November 13, 2013
In the just issued Johnson & Johnson Corporate Integrity Agreement (CIA), the Office of Inspector General (OIG) has, for the second time in less than a year, required that a company maintain a committee of the Board of Directors with specific responsibility for oversight of the company’s corporate compliance program. By the terms of the J&J CIA, the company’s Regulatory, Compliance and Government Affairs Committee (RCGAC) existed prior to the effective date of the CIA and J&J must maintain the RCGAC for the duration of the CIA. Importantly, the CIA requires that the RCGAC include independent members.
Similarly, in December 2012, the OIG required that Amgen’s Board-level Corporate Responsibility and Compliance Committee (CRCC) be responsible for oversight of the Amgen corporate compliance program. Like J&J’s RCGAC, the CRCC was in existence prior to the effective date of the Amgen CIA. Unlike J&J’s RCGAC, the Amgen CIA does not require that the CRCC include independent members.
Also unlike the Amgen CIA, the J&J CIA requires that the company engage a Compliance Expert to conduct a Compliance Program Review, or in other words, an evaluation of the effectiveness of the J&J corporate compliance program.
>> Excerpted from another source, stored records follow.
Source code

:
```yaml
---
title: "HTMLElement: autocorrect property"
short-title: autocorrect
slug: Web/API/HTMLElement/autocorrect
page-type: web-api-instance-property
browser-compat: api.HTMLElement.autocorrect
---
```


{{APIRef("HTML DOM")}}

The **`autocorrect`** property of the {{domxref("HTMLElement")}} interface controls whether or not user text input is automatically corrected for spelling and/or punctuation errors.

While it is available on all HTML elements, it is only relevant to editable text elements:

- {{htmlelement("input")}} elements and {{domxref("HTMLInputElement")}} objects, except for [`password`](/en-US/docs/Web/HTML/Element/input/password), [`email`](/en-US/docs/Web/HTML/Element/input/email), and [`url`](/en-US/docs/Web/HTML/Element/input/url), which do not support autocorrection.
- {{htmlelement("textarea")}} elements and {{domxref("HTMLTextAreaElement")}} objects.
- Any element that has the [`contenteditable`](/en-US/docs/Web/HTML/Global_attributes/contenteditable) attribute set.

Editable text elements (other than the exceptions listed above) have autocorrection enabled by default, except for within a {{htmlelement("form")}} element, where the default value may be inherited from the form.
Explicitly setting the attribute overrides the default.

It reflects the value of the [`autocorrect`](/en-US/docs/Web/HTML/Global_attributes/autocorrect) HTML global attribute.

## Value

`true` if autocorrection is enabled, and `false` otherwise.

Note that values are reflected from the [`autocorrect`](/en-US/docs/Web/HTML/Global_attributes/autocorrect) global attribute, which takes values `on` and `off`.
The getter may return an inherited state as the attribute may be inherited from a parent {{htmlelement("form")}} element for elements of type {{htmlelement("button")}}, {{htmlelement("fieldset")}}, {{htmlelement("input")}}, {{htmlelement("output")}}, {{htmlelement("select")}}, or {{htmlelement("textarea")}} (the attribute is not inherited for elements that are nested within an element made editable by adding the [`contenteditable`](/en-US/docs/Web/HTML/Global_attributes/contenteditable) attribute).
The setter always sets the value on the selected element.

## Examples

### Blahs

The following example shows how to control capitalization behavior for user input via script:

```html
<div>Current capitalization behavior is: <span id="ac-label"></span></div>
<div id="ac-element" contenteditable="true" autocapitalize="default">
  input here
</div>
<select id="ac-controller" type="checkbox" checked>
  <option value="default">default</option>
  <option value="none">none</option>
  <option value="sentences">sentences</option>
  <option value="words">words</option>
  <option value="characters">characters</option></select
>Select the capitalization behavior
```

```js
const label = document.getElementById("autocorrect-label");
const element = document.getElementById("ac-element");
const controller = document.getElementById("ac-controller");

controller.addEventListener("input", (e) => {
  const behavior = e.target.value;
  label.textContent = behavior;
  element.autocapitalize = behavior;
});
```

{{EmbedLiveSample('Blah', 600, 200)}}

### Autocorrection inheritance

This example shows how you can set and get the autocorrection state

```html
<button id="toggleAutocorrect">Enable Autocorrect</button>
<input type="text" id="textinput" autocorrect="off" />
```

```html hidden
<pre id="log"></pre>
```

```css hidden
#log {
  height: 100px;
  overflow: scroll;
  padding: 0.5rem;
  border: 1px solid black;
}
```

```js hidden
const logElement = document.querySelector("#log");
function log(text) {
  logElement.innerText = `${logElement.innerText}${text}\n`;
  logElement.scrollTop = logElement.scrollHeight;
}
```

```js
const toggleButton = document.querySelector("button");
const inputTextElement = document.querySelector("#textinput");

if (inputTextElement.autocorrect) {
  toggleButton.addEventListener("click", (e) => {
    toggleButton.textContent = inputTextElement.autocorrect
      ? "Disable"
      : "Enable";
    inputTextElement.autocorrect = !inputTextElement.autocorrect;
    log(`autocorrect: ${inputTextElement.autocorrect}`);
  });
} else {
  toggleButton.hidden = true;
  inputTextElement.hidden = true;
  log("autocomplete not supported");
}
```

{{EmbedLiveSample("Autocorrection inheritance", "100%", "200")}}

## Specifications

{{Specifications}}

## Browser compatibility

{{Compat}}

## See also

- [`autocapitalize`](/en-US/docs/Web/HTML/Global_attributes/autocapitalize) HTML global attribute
According to the J&J CIA, the Compliance Expert must be independent of J&J and possess “expertise in compliance with Federal health care program and FDA requirements.” The Compliance Expert must create both a work plan for the review and a Compliance Program Review Report that includes recommendations for the J&J Compliance Program.
The concept of a compliance expert to evaluate the effectiveness of a corporate compliance program is not unique to the J&J CIA. As I discussed in a previous blog, the Bayer, Novartis, Forest, Ortho-McNeil-Janssen, and Synthes CIAs all require compliance program review by an independent compliance expert.
What is unique, however, is the coupling of the requirement of a compliance program review by an independent compliance expert with the requirement that a designated Board committee have responsibility for oversight of the compliance program. Under the J&J CIA, the RCGAC is specifically responsible for reviewing the Compliance Program Review Report prepared by the Compliance Expert as part of its evaluation of the effectiveness of the J&J compliance program.
The J&J RCGAC – like the Boards of many companies subject to a CIA – must annually adopt a resolution summarizing its evaluation of the effectiveness of the company’s compliance program efforts. The resolution must specifically state that the RCGAC “has reviewed the results of a Compliance Program Review, including the Compliance Program Review Report prepared by a Compliance Expert with expertise in compliance with Federal health care program and FDA requirements.” The Boards of the other companies required to engage a compliance expert must adopt resolutions containing similar language.
What this coupling of review by an independent compliance expert with designated Board committee responsibility for oversight of the compliance program means going forward remains to be seen. Could this signal an approach by the OIG where independent compliance program oversight by a Board-level committee dedicated to compliance program oversight becomes the norm in future CIAs?